◆ EXCERPTED RECORDS ◆
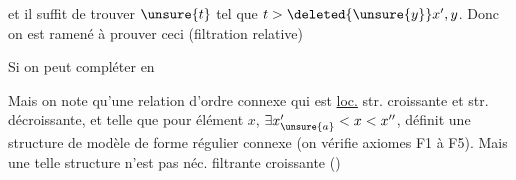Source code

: 

et il suffit de trouver $\unsure{t}$ tel que $t>\deleted{\unsure{y}}x',y$. Donc on est ramené à prouver ceci (filtration relative)

Si
on peut compléter en


Mais on note qu'une relation d'ordre connexe qui est \uline{loc.} str. croissante et str. décroissante, et telle que pour  élément $x$, $\exists x'_{\unsure{a}}<x<x''$, définit une structure de modèle de forme régulier connexe (on vérifie axiomes F1 à F5). Mais une telle structure n'est pas néc. filtrante croissante ()


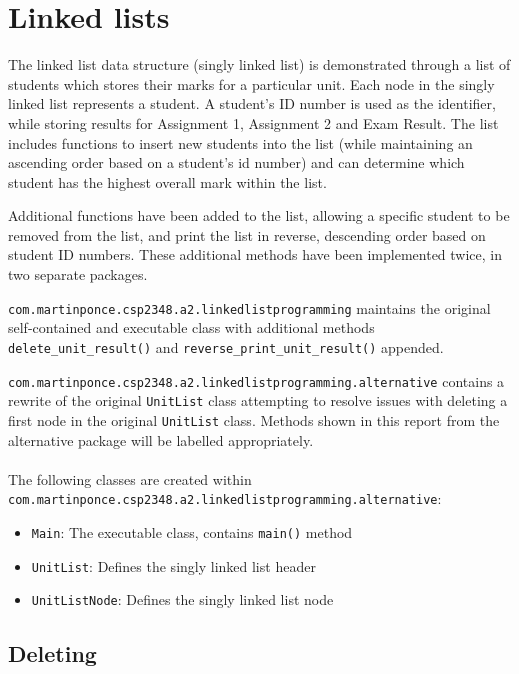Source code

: \newpage
\section{Linked lists}

The linked list data structure (singly linked list) is demonstrated through a list of students which stores their marks for a particular unit. Each node in the singly linked list represents a student. A student's ID number is used as the identifier, while storing results for Assignment 1, Assignment 2 and Exam Result. The list includes functions to insert new students into the list (while maintaining an ascending order based on a student's id number) and can determine which student has the highest overall mark within the list.

Additional functions have been added to the list, allowing a specific student to be removed from the list, and print the list in reverse, descending order based on student ID numbers. These additional methods have been implemented twice, in two separate packages.

\texttt{com.martinponce.csp2348.a2.linkedlistprogramming} maintains the original self-contained and executable class with additional methods \texttt{delete_unit_result()} and \texttt{reverse_print_unit_result()} appended.

\texttt{com.martinponce.csp2348.a2.linkedlistprogramming.alternative} contains a rewrite of the original \texttt{UnitList} class attempting to resolve issues with deleting a first node in the original \texttt{UnitList} class. Methods shown in this report from the alternative package will be labelled appropriately.
\\
\\
The following classes are created within \\
\texttt{com.martinponce.csp2348.a2.linkedlistprogramming.alternative}:

\begin{itemize}
\item \texttt{Main}: The executable class, contains \texttt{main()} method
\item \texttt{UnitList}: Defines the singly linked list header
\item \texttt{UnitListNode}: Defines the singly linked list node
\end{itemize}

\newpage
\subsection{Deleting}

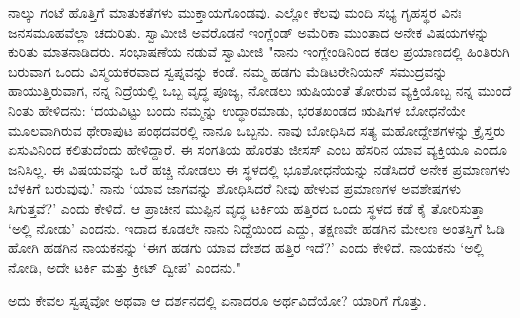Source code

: ನಾಲ್ಕು ಗಂಟೆ ಹೊತ್ತಿಗೆ ಮಾತುಕತೆಗಳು ಮುಕ್ತಾಯಗೊಂಡವು. ಎಲ್ಲೋ ಕೆಲವು ಮಂದಿ ಸಭ್ಯ ಗೃಹಸ್ಥರ ವಿನಃ ಜನಸಮೂಹವೆಲ್ಲಾ ಚದುರಿತು. ಸ್ವಾಮೀಜಿ ಅವರೊಡನೆ ಇಂಗ್ಲೆಂಡ್ ಅಮೆರಿಕಾ ಮುಂತಾದ ಅನೇಕ ವಿಷಯಗಳನ್ನು ಕುರಿತು ಮಾತನಾಡಿದರು. ಸಂಭಾಷಣೆಯ ನಡುವೆ ಸ್ವಾಮೀಜಿ "ನಾನು ಇಂಗ್ಲೇಂಡಿನಿಂದ ಕಡಲ ಪ್ರಯಾಣದಲ್ಲಿ ಹಿಂತಿರುಗಿ ಬರುವಾಗ ಒಂದು ವಿಸ್ಮಯಕರವಾದ ಸ್ವಪ್ನವನ್ನು ಕಂಡೆ. ನಮ್ಮ ಹಡಗು ಮೆಡಿಟರೇನಿಯನ್ ಸಮುದ್ರವನ್ನು ಹಾಯುತ್ತಿರುವಾಗ, ನನ್ನ ನಿದ್ರೆಯಲ್ಲಿ ಒಬ್ಬ ವೃದ್ಧ ಪೂಜ್ಯ, ನೋಡಲು ಋಷಿಯಂತೆ ತೋರುವ ವ್ಯಕ್ತಿಯೊಬ್ಬ ನನ್ನ ಮುಂದೆ ನಿಂತು ಹೇಳಿದನು: ‘ದಯವಿಟ್ಟು ಬಂದು ನಮ್ಮನ್ನು ಉದ್ಧಾರಮಾಡು, ಭರತಖಂಡದ ಋಷಿಗಳ ಬೋಧನೆಯೇ ಮೂಲವಾಗಿರುವ ಥೇರಾಪುಟ ಪಂಥದವರಲ್ಲಿ ನಾನೂ ಒಬ್ಬನು. ನಾವು ಬೋಧಿಸಿದ ಸತ್ಯ ಮಹೋದ್ದೇಶಗಳನ್ನು ಕ್ರೈಸ್ತರು ಏಸುವಿನಿಂದ ಕಲಿತುದೆಂದು ಹೇಳಿದ್ದಾರೆ. ಈ ಸಂಗತಿಯ ಹೊರತು ಜೀಸಸ್ ಎಂಬ ಹೆಸರಿನ ಯಾವ ವ್ಯಕ್ತಿಯೂ ಎಂದೂ ಜನಿಸಿಲ್ಲ. ಈ ವಿಷಯವನ್ನು ಒರೆ ಹಚ್ಚಿ ನೋಡಲು ಈ ಸ್ಥಳದಲ್ಲಿ ಭೂಶೋಧನೆಯನ್ನು ನಡೆಸಿದರೆ ಅನೇಕ ಪ್ರಮಾಣಗಳು ಬೆಳಕಿಗೆ ಬರುವುವು.’ ನಾನು ‘ಯಾವ ಜಾಗವನ್ನು ಶೋಧಿಸಿದರೆ ನೀವು ಹೇಳುವ ಪ್ರಮಾಣಗಳ ಅವಶೇಷಗಳು ಸಿಗುತ್ತವೆ?’ ಎಂದು ಕೇಳಿದೆ. ಆ ಪ್ರಾಚೀನ ಮುಪ್ಪಿನ ವೃದ್ಧ ಟರ್ಕಿಯ ಹತ್ತಿರದ ಒಂದು ಸ್ಥಳದ ಕಡೆ ಕೈ ತೋರಿಸುತ್ತಾ ‘ಅಲ್ಲಿ ನೋಡು’ ಎಂದನು. ಇದಾದ ಕೂಡಲೇ ನಾನು ನಿದ್ದೆಯಿಂದ ಎದ್ದು, ತಕ್ಷಣವೇ ಹಡಗಿನ ಮೇಲಣ ಅಂತಸ್ತಿಗೆ ಓಡಿ ಹೋಗಿ ಹಡಗಿನ ನಾಯಕನನ್ನು ‘ಈಗ ಹಡಗು ಯಾವ ದೇಶದ ಹತ್ತಿರ ಇದೆ?’ ಎಂದು ಕೇಳಿದೆ. ನಾಯಕನು ‘ಅಲ್ಲಿ ನೋಡಿ, ಅದೇ ಟರ್ಕಿ ಮತ್ತು ಕ್ರೀಟ್ ದ್ವೀಪ’ ಎಂದನು."

ಅದು ಕೇವಲ ಸ್ವಪ್ನವೋ ಅಥವಾ ಆ ದರ್ಶನದಲ್ಲಿ ಏನಾದರೂ ಅರ್ಥವಿದೆಯೋ? ಯಾರಿಗೆ ಗೊತ್ತು.

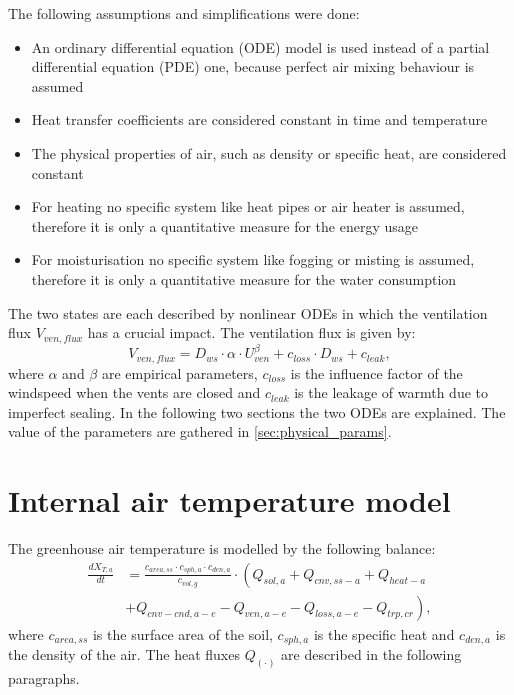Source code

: The following assumptions and simplifications were done:
\begin{itemize}
	\item An ordinary differential equation (ODE) model is used instead of a partial differential equation (PDE) one, because perfect air mixing behaviour is assumed
	\item Heat transfer coefficients are considered constant in time and temperature
	\item The physical properties of air, such as density or specific heat, are considered constant
	\item For heating no specific system like heat pipes or air heater is assumed, therefore it is only a quantitative measure for the energy usage
	\item For moisturisation no specific system like fogging or misting is assumed, therefore it is only a quantitative measure for the water consumption
\end{itemize}

The two states are each described by nonlinear ODEs in which the ventilation flux $V_{ven,flux}$ has a crucial impact.
The ventilation flux is given by:
\begin{equation}\label{eq:venflux}
V_{ven,flux} = D_{ws} \cdot \alpha \cdot U_{ven}^\beta + c_{loss} \cdot D_{ws} + c_{leak},
\end{equation} 
where $\alpha$ and $\beta$ are empirical parameters, $c_{loss}$ is the influence factor of the windspeed when the vents are closed and $c_{leak}$ is the leakage of warmth due to imperfect sealing.
In the following two sections the two ODEs are explained.
The value of the parameters are gathered in \cref{sec:physical_params}.
\section{Internal air temperature model}
\label{sec:temp}
The greenhouse air temperature is modelled by the following balance:
\begin{equation}\label{eq:temp}
\begin{split}
\frac{dX_{T,a}}{dt} &= \frac{c_{area,ss} \cdot c_{sph,a} \cdot c_{den,a}}{c_{vol,g}} \cdot \left(Q_{sol,a} + Q_{cnv,ss-a} + Q_{heat-a} \right.\\
		& \left. + Q_{cnv-cnd,a-e} - Q_{ven,a-e} - Q_{loss,a-e} - Q_{trp,cr}\right),
\end{split}
\end{equation}
where $c_{area,ss}$ is the surface area of the soil, $c_{sph,a}$ is the specific heat and $c_{den,a}$ is the density of the air.
The heat fluxes $Q_{(\cdot)}$ are described in the following paragraphs.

◆ DIRECTIONS ◆
The lines sought are those in the data above that include the string "constant"; copy each one.

◆ FINISHED EXERCISE ◆
	\item Heat transfer coefficients are considered constant in time and temperature
	\item The physical properties of air, such as density or specific heat, are considered constant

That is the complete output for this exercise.